There has been a trend over recent years towards preferring what is new and shiny — young people, recent repertoire, media personalities. One notices, for example, that the presenters on TV and radio are given as much hype in the publicity as the people who are actually giving the concerts. The soloists in the many concertos on display this year seem by and large to be young people who scrub up well in their photographs. And the amount of new music is staggering: 11 new commissions from ‘living composers’ (as the press pack intriguingly has it); and 26 premières.
The number of hip, user-friendly concerts is growing. We have become used to Blue Peter and other Family Proms where the audience can join in, but this year there is a move towards the funny and even wacky: ‘Classical music meets comedy at the Proms for the first time with an evening hosted by comedian and pianist Tim Minchin’ (13 August); ‘Free Family Prom as Proms collaborates with CBBC’s Horrible Histories for the first time’ (30 July); ‘First Audience Choice Prom’ (2 September) — where the audience can choose what music they listen to, though how the librarians are going to provide enough music for that to work has yet to be seen. There will also be a Human Planet Prom (23 and 24 July), introduced by John Hurt from the BBC 1 television series; and a film music night (Spaghetti Western Orchestra, 12 August).
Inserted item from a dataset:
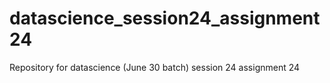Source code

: # datascience_session24_assignment24
Repository for datascience (June 30 batch) session 24 assignment 24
I’m intrigued. Since the number of Prom events has not significantly increased in the past 20 years, what has been left out to accommodate these new things? The standard repertory looks at first sight just as ample and varied as usual. The big orchestras are there again, playing ever more exotic corners of the repertoire — how about Havergal Brian’s colossal ‘Gothic’ symphony on 17 July? To include all of Brahms’s symphonies and concertos should mollify any hard-core traditionalist, yet somewhere the numbers simply don’t add up.
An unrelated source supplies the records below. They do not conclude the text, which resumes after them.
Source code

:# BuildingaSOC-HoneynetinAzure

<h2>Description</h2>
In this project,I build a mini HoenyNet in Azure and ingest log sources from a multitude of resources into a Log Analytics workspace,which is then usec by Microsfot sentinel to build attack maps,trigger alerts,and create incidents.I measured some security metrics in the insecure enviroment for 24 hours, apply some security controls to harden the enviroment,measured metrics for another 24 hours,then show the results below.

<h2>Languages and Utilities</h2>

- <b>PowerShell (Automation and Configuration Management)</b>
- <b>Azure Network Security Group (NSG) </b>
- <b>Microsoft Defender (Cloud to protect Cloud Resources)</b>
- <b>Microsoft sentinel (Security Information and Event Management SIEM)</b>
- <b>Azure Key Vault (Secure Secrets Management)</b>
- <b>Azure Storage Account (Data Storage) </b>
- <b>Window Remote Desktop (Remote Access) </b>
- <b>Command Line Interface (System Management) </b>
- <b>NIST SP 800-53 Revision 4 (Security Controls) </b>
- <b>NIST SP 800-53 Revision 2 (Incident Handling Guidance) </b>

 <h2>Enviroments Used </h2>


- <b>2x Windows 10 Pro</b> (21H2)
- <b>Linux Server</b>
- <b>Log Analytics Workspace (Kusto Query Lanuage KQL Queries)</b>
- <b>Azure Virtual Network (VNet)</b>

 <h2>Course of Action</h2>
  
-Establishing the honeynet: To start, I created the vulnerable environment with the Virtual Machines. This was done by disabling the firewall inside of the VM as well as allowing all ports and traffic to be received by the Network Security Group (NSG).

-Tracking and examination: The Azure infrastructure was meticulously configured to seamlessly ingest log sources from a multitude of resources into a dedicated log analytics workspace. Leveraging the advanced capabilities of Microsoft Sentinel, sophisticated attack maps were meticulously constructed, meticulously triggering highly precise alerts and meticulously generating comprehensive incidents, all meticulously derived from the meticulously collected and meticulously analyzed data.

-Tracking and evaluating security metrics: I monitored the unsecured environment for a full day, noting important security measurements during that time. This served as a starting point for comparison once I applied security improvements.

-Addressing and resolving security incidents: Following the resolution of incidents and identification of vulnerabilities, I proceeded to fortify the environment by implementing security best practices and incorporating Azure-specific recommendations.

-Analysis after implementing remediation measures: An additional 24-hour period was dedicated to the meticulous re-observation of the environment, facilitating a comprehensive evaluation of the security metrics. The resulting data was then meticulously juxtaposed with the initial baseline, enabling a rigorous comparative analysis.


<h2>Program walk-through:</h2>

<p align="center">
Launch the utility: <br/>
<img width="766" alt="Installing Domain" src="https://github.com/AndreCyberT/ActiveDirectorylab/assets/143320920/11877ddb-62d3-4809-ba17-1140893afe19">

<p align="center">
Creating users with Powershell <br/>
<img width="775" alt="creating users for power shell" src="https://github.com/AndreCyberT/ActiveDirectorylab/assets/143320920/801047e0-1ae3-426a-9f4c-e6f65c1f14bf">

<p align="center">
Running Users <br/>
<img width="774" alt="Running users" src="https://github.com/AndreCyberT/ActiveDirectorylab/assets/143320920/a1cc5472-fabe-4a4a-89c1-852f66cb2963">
I did a count of the number of pieces being performed this year: there are 257. Fair enough, that sounds normal, but what brought me up short was that only 21 of them were written before 1811. This is all the more remarkable when one remembers that the pre-1811 category includes Bach, Handel, Mozart and Haydn (who is not there at all this year), as well as every early baroque and renaissance composer. I then went on to count how many of the remaining 236 pieces were written after 1911, and the answer is about 158. So well over half the entire corpus of music to be heard this year at the Proms was written in the past 100 years — and much of that very recently indeed.
Not long ago this kind of planning would have been thought little short of suicidal. I wonder what has changed. My guess is that these days older music is thought to be played by older people. Thirty years ago the impression was the reverse, but the early music revolutionaries have grown older and the scene has moved on: there is a sense that old music of any kind is ‘beardy’. This is where the photographs come in. Concerts these days need to appear to be cutting-edge. Photogenic young talents making their debut are box-office gold dust. They can play what they like and they don’t seem to be choosing Vivaldi any more. Contemporary and virtuosic is the formula of the moment.
If you were expecting a rant from an early music specialist about all this, you are going to be disappointed. More could have been done with Victoria’s anniversary, certainly — he was a far greater composer than Liszt — but Liszt was the more recent. It would have been good at least to have had a Proms feature talk about Victoria; but in the end I like modern music and I want the Proms to survive. I hope Roger Wright and his colleagues have once again judged the mood correctly. I believe they have.